Он откинулся на скамью.
— Я чувствую себя ужасно старым, — сказал он. — Я лет сто уже не видел младенцев.
Хио сидела, скрючившись, спиной к нему; он чувствовал, что ей хочется заткнуть уши. Она боялась его, чужака. Жизнь мало что оставила на долю Хио, кроме страха, предположил он. Сколько ей лет — двадцать, двадцать пять? А выглядит на сорок. Потребные девки из-за скверного употребления старятся быстро. Камзе, по его предположениям, было немногим больше двадцати. Она тощая и плоская, но в ней есть тот жизненный цвет и сила, которых нет в Хио.
— А хозяин завел детей? — спросила Камза, подымая младенца к груди с некоторой вежливой гордостью, смущенным торжеством.
— Нет.
— А йера йера , — пробормотала она; еще одно рабское словечко, которое ему часто доводилось слышать в городских поселениях для рабов: увы, увы.
— Ты проницаешь в самую суть вещей, Камза, — сказал он. Она оглянулась на него с улыбкой. Зубы у нее были скверные, но улыбка хорошая. Эсдан подумал, что младенец не сосет грудь. Он мирно лежал на сгибе ее руки. Хио оставалась напряженной и вздрагивала от каждого слова Эсдана, вот он ничего и не говорил больше. Он отвернулся от них и посмотрел на открывающуюся за кустами восхитительную панораму, которая смотрелась гармонично под любым углом зрения, ходили вы или сидели: на ступени террас, на смуглые травы и синие воды, на изгибы аллей, на купы кустов и живые изгороди, на огромное старое дерево, на туманную реку и ее дальний зеленый берег. Женщины понемногу вновь тихонько разговорились. Он к ним не прислушивался. Он лишь ощущал их голоса, ощущал солнечный свет, ощущал умиротворенность.

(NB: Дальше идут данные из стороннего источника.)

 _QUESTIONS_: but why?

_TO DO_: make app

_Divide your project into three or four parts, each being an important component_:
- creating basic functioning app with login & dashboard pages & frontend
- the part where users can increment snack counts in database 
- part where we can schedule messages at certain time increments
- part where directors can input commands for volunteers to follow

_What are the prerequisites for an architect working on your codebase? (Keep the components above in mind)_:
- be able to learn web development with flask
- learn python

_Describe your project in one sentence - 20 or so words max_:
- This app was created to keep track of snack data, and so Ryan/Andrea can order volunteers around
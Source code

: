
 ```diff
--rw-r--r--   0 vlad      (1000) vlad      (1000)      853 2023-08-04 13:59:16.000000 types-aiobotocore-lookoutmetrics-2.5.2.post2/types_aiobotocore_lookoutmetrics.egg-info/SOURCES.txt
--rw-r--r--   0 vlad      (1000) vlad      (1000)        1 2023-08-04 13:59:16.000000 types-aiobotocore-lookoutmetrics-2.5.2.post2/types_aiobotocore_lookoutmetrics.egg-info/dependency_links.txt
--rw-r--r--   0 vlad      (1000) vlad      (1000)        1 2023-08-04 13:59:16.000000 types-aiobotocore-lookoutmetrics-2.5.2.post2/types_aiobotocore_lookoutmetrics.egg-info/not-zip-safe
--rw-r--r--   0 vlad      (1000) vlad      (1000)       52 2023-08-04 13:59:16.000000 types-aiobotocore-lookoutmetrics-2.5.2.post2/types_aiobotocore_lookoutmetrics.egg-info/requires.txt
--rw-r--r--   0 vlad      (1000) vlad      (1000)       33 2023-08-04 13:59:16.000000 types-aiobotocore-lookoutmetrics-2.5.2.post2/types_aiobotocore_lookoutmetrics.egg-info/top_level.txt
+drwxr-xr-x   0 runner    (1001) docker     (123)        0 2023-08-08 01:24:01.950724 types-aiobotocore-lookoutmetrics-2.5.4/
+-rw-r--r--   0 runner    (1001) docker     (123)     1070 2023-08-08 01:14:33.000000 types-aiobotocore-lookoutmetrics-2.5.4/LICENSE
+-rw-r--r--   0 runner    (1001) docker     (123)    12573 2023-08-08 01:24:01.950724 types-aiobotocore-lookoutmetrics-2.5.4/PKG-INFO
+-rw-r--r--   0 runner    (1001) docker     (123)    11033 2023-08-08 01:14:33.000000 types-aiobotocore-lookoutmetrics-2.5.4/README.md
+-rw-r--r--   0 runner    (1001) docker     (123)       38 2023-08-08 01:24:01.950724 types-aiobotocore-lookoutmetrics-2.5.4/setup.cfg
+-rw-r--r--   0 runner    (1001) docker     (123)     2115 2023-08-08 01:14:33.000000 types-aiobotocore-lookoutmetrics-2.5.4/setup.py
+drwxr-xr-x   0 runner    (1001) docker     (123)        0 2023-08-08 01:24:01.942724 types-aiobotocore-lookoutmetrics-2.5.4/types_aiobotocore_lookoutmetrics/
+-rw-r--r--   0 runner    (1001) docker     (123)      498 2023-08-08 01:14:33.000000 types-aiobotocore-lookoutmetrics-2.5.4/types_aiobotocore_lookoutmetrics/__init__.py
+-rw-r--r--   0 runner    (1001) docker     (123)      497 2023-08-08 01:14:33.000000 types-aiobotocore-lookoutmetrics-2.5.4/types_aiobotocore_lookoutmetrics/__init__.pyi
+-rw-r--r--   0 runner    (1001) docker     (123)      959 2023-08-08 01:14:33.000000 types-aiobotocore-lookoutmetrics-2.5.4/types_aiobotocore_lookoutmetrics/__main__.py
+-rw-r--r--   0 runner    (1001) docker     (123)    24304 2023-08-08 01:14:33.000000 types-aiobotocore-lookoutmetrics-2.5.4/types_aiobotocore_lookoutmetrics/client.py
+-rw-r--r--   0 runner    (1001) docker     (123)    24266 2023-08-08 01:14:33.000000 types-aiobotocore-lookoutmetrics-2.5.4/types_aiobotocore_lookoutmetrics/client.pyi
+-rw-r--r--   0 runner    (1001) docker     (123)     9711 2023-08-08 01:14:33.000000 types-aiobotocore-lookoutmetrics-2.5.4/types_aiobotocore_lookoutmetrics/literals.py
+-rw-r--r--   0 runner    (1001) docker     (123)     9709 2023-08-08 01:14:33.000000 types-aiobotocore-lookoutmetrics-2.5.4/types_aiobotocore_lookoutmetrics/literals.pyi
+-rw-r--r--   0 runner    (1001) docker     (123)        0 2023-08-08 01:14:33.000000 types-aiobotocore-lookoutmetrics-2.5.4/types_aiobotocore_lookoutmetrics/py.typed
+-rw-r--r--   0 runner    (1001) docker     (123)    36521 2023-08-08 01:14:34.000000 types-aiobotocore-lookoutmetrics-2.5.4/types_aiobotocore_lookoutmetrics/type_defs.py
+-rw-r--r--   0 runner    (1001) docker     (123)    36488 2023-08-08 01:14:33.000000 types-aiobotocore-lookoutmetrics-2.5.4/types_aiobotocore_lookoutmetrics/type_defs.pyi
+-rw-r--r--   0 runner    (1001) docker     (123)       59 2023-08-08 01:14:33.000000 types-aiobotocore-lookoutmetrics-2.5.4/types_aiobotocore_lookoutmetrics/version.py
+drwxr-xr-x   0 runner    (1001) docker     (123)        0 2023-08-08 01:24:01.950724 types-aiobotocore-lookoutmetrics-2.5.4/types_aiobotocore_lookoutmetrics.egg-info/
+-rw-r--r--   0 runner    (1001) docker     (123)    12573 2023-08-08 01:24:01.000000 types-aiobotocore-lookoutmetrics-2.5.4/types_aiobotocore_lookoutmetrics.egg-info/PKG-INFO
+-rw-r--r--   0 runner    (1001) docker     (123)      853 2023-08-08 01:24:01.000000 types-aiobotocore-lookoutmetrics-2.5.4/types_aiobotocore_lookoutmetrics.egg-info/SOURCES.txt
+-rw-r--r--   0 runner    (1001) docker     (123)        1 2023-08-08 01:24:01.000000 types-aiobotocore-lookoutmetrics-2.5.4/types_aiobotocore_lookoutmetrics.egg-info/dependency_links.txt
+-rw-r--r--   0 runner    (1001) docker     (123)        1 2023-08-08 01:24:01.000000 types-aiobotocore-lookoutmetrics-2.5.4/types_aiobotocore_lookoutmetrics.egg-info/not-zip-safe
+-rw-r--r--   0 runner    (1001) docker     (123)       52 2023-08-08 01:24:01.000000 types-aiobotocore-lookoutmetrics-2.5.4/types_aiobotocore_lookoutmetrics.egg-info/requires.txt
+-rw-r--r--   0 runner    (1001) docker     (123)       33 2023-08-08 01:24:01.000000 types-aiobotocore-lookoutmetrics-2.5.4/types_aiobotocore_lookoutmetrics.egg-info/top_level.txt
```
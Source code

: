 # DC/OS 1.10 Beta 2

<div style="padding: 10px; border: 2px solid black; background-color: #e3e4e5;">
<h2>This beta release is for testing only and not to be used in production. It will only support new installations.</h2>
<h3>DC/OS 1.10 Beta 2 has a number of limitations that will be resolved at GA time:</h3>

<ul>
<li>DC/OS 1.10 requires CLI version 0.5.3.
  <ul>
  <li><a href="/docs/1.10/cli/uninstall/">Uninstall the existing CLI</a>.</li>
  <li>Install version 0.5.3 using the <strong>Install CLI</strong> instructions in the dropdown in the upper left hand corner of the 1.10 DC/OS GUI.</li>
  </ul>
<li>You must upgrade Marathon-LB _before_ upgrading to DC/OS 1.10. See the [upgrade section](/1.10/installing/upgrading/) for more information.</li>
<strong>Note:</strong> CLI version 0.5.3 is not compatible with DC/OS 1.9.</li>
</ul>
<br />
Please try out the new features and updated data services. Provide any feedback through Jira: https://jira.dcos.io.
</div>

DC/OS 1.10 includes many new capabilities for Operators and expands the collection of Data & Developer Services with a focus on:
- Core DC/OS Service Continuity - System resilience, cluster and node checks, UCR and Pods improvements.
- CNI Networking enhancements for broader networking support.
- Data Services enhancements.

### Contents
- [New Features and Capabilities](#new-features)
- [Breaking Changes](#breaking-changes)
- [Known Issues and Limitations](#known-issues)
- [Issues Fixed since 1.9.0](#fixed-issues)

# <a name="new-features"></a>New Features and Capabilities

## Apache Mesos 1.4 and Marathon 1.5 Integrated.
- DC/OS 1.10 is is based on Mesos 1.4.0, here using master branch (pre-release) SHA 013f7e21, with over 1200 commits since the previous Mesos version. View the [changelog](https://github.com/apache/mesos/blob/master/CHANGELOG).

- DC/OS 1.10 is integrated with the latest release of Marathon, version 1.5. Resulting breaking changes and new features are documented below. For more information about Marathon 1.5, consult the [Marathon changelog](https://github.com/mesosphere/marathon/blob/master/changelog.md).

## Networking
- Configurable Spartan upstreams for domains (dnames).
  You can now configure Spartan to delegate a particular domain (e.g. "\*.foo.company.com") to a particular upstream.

Старая Гана, прихрамывая, сошла к ним с верхней террасы, поклонилась ему и сказала Камзе и Хио:
— Вас Чойо зовет. Оставьте малыша мне.
Камза вновь опустила младенца на теплый камень. Она вместе с Хио вскочила на ноги и они удалились, худенькие женщины с легкой поспешной походкой. Старуха потихоньку-помаленьку со стонами и охами уселась на дорожку рядом с Рекамом. Она незамедлительно прикрыла его краем пеленки, хмурясь и вполголоса ругая его мать за глупость. Эсдан глядел на ее осторожные движения, на ту нежность, с которой она подняла ребенка, поддерживая его тяжелую головку и худенькие конечности, на ту нежность, с которой она баюкала ребенка, покачиваясь всем телом, чтобы укачать его.
Она оглянулась на Эсдана. Она улыбнулась, и лицо ее пошло морщинками, тысячей морщинок.
— Она — великий дар мне, — сказала она.
— Твой внук? — прошептал он.
Ее голова откинулась назад в кивке. Она продолжала покачиваться. Веки младенца сомкнулись, его головка мирно покоилась на ее тощей иссохшей груди.
— Я мыслю ныне, что он умрет отныне вскоре.